* Extracted entries
------------------------------------------------------------
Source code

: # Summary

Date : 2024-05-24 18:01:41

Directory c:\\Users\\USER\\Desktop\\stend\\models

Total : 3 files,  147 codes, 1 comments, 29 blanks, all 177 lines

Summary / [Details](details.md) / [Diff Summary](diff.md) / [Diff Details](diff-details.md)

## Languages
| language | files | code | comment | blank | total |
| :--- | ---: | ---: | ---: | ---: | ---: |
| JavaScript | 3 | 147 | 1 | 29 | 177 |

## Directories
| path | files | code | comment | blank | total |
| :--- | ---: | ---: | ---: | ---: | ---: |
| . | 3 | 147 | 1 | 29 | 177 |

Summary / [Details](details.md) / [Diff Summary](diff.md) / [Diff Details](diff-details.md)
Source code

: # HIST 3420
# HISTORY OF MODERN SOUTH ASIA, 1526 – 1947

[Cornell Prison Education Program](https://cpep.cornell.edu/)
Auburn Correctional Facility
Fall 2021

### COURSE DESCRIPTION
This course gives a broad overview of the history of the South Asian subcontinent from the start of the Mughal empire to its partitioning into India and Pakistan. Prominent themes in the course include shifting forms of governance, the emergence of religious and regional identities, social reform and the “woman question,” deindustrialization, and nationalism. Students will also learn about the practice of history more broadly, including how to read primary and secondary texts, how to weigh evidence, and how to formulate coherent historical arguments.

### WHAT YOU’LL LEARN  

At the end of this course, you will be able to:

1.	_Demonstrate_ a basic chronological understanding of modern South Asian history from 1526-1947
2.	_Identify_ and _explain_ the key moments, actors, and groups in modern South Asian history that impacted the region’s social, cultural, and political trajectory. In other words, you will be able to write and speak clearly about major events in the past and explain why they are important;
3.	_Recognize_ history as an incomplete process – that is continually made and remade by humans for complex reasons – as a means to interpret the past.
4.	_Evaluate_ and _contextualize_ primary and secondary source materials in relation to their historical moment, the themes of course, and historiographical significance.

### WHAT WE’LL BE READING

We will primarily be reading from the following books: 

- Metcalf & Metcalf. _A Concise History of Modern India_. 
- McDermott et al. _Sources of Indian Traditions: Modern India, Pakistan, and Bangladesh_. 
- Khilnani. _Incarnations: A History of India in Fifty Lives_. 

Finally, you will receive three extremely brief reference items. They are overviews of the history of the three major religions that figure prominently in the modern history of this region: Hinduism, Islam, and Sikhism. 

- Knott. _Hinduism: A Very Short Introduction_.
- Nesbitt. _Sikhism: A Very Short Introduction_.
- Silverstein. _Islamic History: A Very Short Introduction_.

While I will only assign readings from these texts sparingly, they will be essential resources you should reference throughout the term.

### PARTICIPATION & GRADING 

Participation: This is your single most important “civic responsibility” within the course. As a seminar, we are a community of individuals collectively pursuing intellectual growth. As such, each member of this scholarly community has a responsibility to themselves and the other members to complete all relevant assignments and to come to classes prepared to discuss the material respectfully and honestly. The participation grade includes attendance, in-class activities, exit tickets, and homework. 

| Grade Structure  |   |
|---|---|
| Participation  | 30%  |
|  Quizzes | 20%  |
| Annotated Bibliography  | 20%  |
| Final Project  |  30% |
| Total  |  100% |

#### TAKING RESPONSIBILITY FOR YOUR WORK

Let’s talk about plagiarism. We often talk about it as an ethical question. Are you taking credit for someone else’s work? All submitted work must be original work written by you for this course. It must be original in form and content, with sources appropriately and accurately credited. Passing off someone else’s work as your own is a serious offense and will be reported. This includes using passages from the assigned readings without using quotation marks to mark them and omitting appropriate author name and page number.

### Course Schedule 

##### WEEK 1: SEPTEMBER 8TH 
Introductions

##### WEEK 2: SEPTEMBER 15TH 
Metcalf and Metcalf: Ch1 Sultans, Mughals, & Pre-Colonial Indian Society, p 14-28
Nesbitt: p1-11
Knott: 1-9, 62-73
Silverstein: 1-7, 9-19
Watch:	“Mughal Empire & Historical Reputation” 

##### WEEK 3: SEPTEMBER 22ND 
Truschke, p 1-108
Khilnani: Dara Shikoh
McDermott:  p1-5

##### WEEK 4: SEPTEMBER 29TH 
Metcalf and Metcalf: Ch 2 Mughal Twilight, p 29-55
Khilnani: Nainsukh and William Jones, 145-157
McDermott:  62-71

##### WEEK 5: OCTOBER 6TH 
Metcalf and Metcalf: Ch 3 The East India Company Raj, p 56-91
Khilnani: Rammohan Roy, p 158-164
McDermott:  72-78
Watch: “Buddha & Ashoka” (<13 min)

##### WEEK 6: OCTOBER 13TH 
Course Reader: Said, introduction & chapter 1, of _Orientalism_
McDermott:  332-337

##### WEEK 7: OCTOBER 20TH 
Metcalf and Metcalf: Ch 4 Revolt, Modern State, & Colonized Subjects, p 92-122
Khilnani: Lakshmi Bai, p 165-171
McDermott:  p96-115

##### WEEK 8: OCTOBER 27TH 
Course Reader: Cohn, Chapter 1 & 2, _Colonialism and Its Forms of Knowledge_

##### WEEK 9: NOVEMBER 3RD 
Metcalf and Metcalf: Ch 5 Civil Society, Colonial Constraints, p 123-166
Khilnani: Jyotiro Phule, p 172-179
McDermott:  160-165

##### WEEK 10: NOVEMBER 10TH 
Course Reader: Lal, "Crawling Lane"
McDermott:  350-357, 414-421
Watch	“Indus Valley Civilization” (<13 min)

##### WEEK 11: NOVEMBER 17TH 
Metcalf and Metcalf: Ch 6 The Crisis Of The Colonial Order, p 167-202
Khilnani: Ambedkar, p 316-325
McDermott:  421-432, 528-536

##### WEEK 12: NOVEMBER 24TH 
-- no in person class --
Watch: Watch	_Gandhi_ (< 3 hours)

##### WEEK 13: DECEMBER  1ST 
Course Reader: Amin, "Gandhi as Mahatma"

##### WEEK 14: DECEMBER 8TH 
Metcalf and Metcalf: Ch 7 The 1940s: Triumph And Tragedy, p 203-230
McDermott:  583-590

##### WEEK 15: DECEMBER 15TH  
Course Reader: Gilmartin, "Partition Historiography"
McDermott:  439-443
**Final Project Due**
------------------------------------------------------------
* What is expected
Please give a count of the lines in the records where the word "SEPTEMBER" occurs, with nothing besides it.

* Answer to the exercise
4